▶ _Exercise description_: Using the data beneath this instruction, retype only the lines from the one that contains "南理1人，南航1人，上大3人" down to the one that contains "### 四．双一流大学情况", both included, exactly as they appear.

▶ _Extracted entries_:

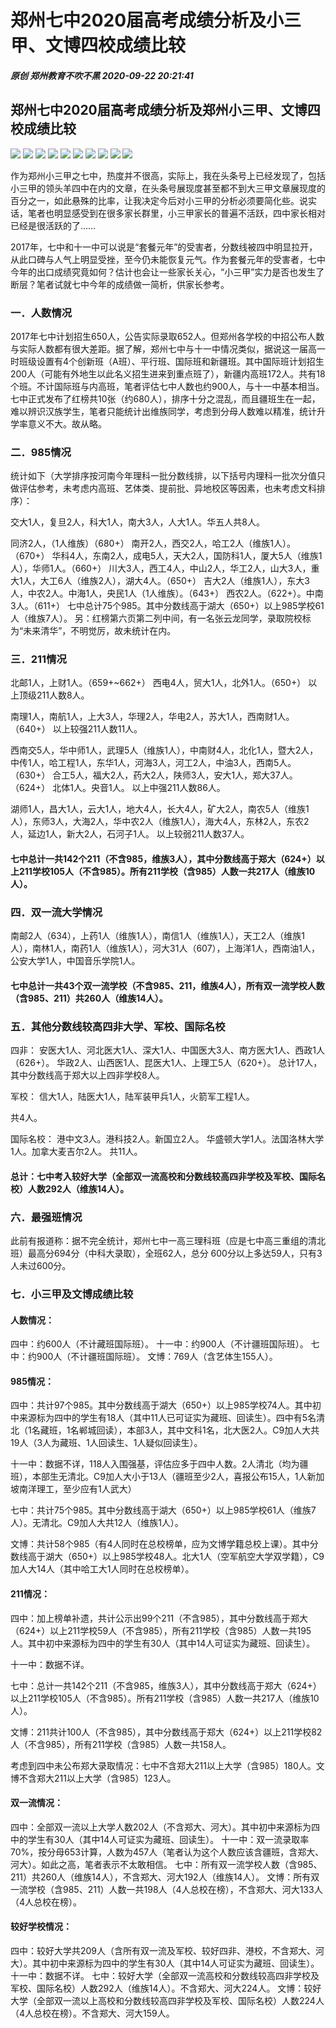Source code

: # 郑州七中2020届高考成绩分析及小三甲、文博四校成绩比较
##### 原创 郑州教育不吹不黑 2020-09-22 20:21:41
## 郑州七中2020届高考成绩分析及郑州小三甲、文博四校成绩比较
![](https://raw.githubusercontent.com/zzgrb2020/zzgrb2020/master/files/zz7z01.jpg)
![](https://raw.githubusercontent.com/zzgrb2020/zzgrb2020/master/files/zz7z02.jpg)
![](https://raw.githubusercontent.com/zzgrb2020/zzgrb2020/master/files/zz7z03.jpg)
![](https://raw.githubusercontent.com/zzgrb2020/zzgrb2020/master/files/zz7z04.jpg)
![](https://raw.githubusercontent.com/zzgrb2020/zzgrb2020/master/files/zz7z05.jpg)
![](https://raw.githubusercontent.com/zzgrb2020/zzgrb2020/master/files/zz7z06.jpg)
![](https://raw.githubusercontent.com/zzgrb2020/zzgrb2020/master/files/zz7z07.jpg)
![](https://raw.githubusercontent.com/zzgrb2020/zzgrb2020/master/files/zz7z08.jpg)
![](https://raw.githubusercontent.com/zzgrb2020/zzgrb2020/master/files/zz7z09.jpg)
![](https://raw.githubusercontent.com/zzgrb2020/zzgrb2020/master/files/zz7z10.jpg)



作为郑州小三甲之七中，热度并不很高，实际上，我在头条号上已经发现了，包括小三甲的领头羊四中在内的文章，在头条号展现度甚至都不到大三甲文章展现度的百分之一，如此悬殊的比率，让我决定今后对小三甲的分析必须要简化些。说实话，笔者也明显感受到在很多家长群里，小三甲家长的普遍不活跃，四中家长相对已经是很活跃的了……

2017年，七中和十一中可以说是“套餐元年”的受害者，分数线被四中明显拉开，从此口碑与人气上明显受挫，至今仍未能恢复元气。作为套餐元年的受害者，七中今年的出口成绩究竟如何？估计也会让一些家长关心，“小三甲”实力是否也发生了断层？笔者试就七中今年的成绩做一简析，供家长参考。

### 一．人数情况
2017年七中计划招生650人，公告实际录取652人。但郑州各学校的中招公布人数与实际人数都有很大差距。据了解，郑州七中与十一中情况类似，据说这一届高一时班级设置有4个创新班（A班）、平行班、国际班和新疆班。其中国际班计划招生200人（可能有外地生以此名义招生进来到重点班了），新疆内高班172人。共有18个班。不计国际班与内高班，笔者评估七中人数也约900人，与十一中基本相当。七中正式发布了红榜共10张（约680人），排序十分之混乱，而且疆班生在一起，难以辨识汉族学生，笔者只能统计出维族同学，考虑到分母人数难以精准，统计升学率意义不大。故从略。

### 二．985情况
统计如下（大学排序按河南今年理科一批分数线排，以下括号内理科一批次分值只做评估参考，未考虑内高班、艺体类、提前批、异地校区等因素，也未考虑文科排序）：

交大1人，复旦2人，科大1人，南大3人，人大1人。华五人共8人。

同济2人，（1人维族）（680+）
南开2人，西交2人，哈工2人（维族1人）。（670+）
华科4人，东南2人，成电5人，天大2人，国防科1人，厦大5人（维族1人），华师1人。（660+）
川大3人，西工4人，中山2人，华工2人，山大3人，重大1人，大工6人（维族2人），湖大4人。（650+）
吉大2人（维族1人），东大3人，中农2人。中海1人，央民1人（1人维族）。（643+）
西农2人。（622+）。中南3人。（611+）
七中总计75个985。其中分数线高于湖大（650+）以上985学校61人（维族7人）。
另：红榜第六页第二列中间，有一名张云龙同学，录取院校标为“未来清华”，不明觉厉，故未统计在内。

### 三．211情况
北邮1人，上财1人。（659+~662+）
西电4人，贸大1人，北外1人。（650+）
以上顶级211人数8人。

南理1人，南航1人，上大3人，华理2人，华电2人，苏大1人，西南财1人。（640+）
以上较强211人数11人。

西南交5人，华中师1人，武理5人（维族1人），中南财4人，北化1人，暨大2人，中传1人，哈工程1人，东华1人，河海3人，河工2人，中油3人，西南5人。（630+）
合工5人，福大2人，药大2人，陕师3人，安大1人，郑大37人。（624+）
北体1人。央音1人。
以上中强211人数86人。

湖师1人，昌大1人，云大1人，地大4人，长大4人，矿大2人，南农5人（维族1人），东师3人，大海2人，华中农2人（维族1人），海大4人，东林2人，东农2人，延边1人，新大2人，石河子1人。
以上较弱211人数37人。

#### 七中总计一共142个211（不含985，维族3人），其中分数线高于郑大（624+）以上211学校105人（不含985）。所有211学校（含985）人数一共217人（维族10人）。

### 四．双一流大学情况
南邮2人（634），上药1人（维族1人），南信1人（维族1人），天工2人（维族1人），南林1人，南药1人（维族1人），河大31人（607），上海洋1人，西南油1人，公安大学1人，中国音乐学院1人。

#### 七中总计一共43个双一流学校（不含985、211，维族4人），所有双一流学校人数（含985、211）共260人（维族14人）。

### 五．其他分数线较高四非大学、军校、国际名校
四非：
安医大1人、河北医大1人、深大1人、中国医大3人、南方医大1人、西政1人（626+）。
华政2人、山西医1人、昆医大1人、上理工5人（620+）。
总计17人，其中分数线高于郑大以上四非学校8人。

军校：
信大1人，陆医大1人，陆军装甲兵1人，火箭军工程1人。

共4人。

国际名校：
港中文3人。港科技2人。新国立2人。
华盛顿大学1人。法国洛林大学1人。加拿大麦吉尔2人。
共11人。

#### 总计：七中考入较好大学（全部双一流高校和分数线较高四非学校及军校、国际名校）人数292人（维族14人）。

### 六．最强班情况
此前有报道称：据不完全统计，郑州七中一高三理科班（应是七中高三重组的清北班）最高分694分（中科大录取），全班62人，总分 600分以上多达59人，只有3人未过600分。

### 七．小三甲及文博成绩比较
#### 人数情况：
四中：约600人（不计藏班国际班）。
十一中：约900人（不计疆班国际班）。
七中：约900人（不计疆班国际班）。
文博：769人（含艺体生155人）。

#### 985情况：
四中：共计97个985。其中分数线高于湖大（650+）以上985学校74人。其中初中来源标为四中的学生有18人（其中11人已可证实为藏班、回读生）。四中有5名清北（1名藏班，1名郸城回读），本部3人，其中文科1名，北大医2人。C9加人大共19人（3人为藏班、1人回读生、1人疑似回读生）。

十一中：数据不详，118人入围强基，评估应多于四中人数。2人清北（均为疆班），本部生无清北。C9加人大小于13人（疆班至少2人，喜报公布15人，1人新加坡南洋理工，至少应有1人武大）

七中：共计75个985。其中分数线高于湖大（650+）以上985学校61人（维族7人）。无清北。C9加人大共12人（维族1人）。

文博：共计58个985（有4人同时在总校榜单，应为文博学籍总校上课）。其中分数线高于湖大（650+）以上985学校48人。北大1人（空军航空大学双学籍），C9加人大14人（其中哈工大1人同时在总校榜单）。

#### 211情况：
四中：加上榜单补遗，共计公示出99个211（不含985），其中分数线高于郑大（624+）以上211学校59人（不含985），所有211学校（含985）人数一共195人。其中初中来源标为四中的学生有30人（其中14人可证实为藏班、回读生）。

十一中：数据不详。

七中：总计一共142个211（不含985，维族3人），其中分数线高于郑大（624+）以上211学校105人（不含985）。所有211学校（含985）人数一共217人（维族10人）。

文博：211共计100人（不含985），其中分数线高于郑大（624+）以上211学校82人（不含985），所有211学校（含985）人数一共158人。

考虑到四中未公布郑大录取情况：七中不含郑大211以上大学（含985）180人。文博不含郑大211以上大学（含985）123人。

#### 双一流情况：
四中：全部双一流以上大学人数202人（不含郑大、河大）。其中初中来源标为四中的学生有30人（其中14人可证实为藏班、回读生）。
十一中：双一流录取率70%，按分母653计算，人数为457人（笔者认为这个人数应该含疆班，含郑大、河大）。如此之高，笔者表示不太敢相信。
七中：所有双一流学校人数（含985、211）共260人（维族14人），不含郑大、河大192人（维族14人）。
文博：所有双一流学校（含985、211）人数一共198人（4人总校在榜），不含郑大、河大133人（4人总校在榜）。

#### 较好学校情况：
四中：较好大学共209人（含所有双一流及军校、较好四非、港校，不含郑大、河大）。其中初中来源标为四中的学生有30人（其中14人可证实为藏班、回读生）。
十一中：数据不详。
七中：较好大学（全部双一流高校和分数线较高四非学校及军校、国际名校）人数292人（维族14人）。不含郑大、河大224人。
文博：较好大学（全部双一流以上高校和分数线较高四非学校及军校、国际名校）人数224人（4人总校在榜）。不含郑大、河大159人。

▶ _Expected answer_:
南理1人，南航1人，上大3人，华理2人，华电2人，苏大1人，西南财1人。（640+）
以上较强211人数11人。

西南交5人，华中师1人，武理5人（维族1人），中南财4人，北化1人，暨大2人，中传1人，哈工程1人，东华1人，河海3人，河工2人，中油3人，西南5人。（630+）
合工5人，福大2人，药大2人，陕师3人，安大1人，郑大37人。（624+）
北体1人。央音1人。
以上中强211人数86人。

湖师1人，昌大1人，云大1人，地大4人，长大4人，矿大2人，南农5人（维族1人），东师3人，大海2人，华中农2人（维族1人），海大4人，东林2人，东农2人，延边1人，新大2人，石河子1人。
以上较弱211人数37人。

#### 七中总计一共142个211（不含985，维族3人），其中分数线高于郑大（624+）以上211学校105人（不含985）。所有211学校（含985）人数一共217人（维族10人）。

### 四．双一流大学情况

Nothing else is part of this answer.